## [Try it]
Copy every line of the entries that includes the word "ADAM".

───── Data

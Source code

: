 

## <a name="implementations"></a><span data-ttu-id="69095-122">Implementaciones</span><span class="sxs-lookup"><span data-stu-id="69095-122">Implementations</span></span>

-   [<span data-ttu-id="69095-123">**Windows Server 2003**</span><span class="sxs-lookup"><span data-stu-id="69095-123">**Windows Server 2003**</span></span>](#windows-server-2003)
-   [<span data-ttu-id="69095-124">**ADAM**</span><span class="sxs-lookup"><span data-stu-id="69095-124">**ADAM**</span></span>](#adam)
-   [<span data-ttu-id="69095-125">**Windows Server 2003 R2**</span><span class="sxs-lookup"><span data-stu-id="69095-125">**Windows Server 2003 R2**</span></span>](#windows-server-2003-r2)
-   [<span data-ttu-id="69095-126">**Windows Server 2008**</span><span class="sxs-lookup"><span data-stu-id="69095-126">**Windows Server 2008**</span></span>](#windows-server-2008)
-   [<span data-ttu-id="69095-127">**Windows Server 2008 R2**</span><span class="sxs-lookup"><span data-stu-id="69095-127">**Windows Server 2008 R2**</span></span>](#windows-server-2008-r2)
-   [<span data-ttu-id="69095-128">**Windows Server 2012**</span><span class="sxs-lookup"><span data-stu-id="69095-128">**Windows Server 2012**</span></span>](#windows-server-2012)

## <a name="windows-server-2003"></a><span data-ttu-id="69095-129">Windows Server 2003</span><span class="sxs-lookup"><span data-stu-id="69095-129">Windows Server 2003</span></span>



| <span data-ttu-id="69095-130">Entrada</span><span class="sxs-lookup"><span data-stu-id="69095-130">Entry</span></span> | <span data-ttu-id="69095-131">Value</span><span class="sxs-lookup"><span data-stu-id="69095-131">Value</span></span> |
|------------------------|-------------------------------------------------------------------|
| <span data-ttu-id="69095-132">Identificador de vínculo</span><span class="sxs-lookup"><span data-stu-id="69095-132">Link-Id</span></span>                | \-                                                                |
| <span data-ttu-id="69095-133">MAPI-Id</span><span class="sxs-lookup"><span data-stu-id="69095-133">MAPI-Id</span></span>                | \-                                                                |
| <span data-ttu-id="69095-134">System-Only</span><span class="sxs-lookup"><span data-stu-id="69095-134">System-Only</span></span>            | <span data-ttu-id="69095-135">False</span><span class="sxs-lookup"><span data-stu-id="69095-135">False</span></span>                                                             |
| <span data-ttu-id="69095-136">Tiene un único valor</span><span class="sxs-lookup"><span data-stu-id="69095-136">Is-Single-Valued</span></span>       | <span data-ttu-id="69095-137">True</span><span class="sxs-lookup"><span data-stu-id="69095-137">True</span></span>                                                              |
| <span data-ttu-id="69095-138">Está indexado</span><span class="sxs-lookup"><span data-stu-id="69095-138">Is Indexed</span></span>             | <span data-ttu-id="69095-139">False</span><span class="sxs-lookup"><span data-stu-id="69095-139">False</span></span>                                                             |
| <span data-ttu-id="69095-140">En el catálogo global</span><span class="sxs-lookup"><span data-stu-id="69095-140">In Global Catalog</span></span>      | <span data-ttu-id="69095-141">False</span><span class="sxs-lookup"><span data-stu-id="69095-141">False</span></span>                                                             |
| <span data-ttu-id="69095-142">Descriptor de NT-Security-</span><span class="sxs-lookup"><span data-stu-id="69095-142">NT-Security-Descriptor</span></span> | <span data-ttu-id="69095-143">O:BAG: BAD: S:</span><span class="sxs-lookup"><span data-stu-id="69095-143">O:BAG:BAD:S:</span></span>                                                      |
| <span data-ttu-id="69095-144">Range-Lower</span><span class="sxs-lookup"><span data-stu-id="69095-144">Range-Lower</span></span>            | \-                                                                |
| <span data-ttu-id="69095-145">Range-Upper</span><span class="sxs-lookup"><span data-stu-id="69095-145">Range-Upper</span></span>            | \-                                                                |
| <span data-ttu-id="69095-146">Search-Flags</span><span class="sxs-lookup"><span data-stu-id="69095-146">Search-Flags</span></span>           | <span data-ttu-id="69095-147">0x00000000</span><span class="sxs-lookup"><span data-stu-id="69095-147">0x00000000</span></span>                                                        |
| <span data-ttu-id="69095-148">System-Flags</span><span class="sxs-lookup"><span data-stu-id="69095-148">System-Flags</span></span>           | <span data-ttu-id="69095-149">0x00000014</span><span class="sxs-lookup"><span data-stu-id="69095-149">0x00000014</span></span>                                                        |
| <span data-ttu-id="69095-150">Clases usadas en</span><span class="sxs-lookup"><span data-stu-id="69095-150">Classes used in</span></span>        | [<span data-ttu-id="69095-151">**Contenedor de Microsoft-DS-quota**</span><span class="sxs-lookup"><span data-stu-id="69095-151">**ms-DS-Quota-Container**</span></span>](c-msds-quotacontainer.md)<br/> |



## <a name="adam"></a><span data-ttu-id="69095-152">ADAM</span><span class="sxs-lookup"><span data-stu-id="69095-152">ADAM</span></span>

──────────

## [Solved exercise]
-   [<span data-ttu-id="69095-124">**ADAM**</span><span class="sxs-lookup"><span data-stu-id="69095-124">**ADAM**</span></span>](#adam)
## <a name="adam"></a><span data-ttu-id="69095-152">ADAM</span><span class="sxs-lookup"><span data-stu-id="69095-152">ADAM</span></span>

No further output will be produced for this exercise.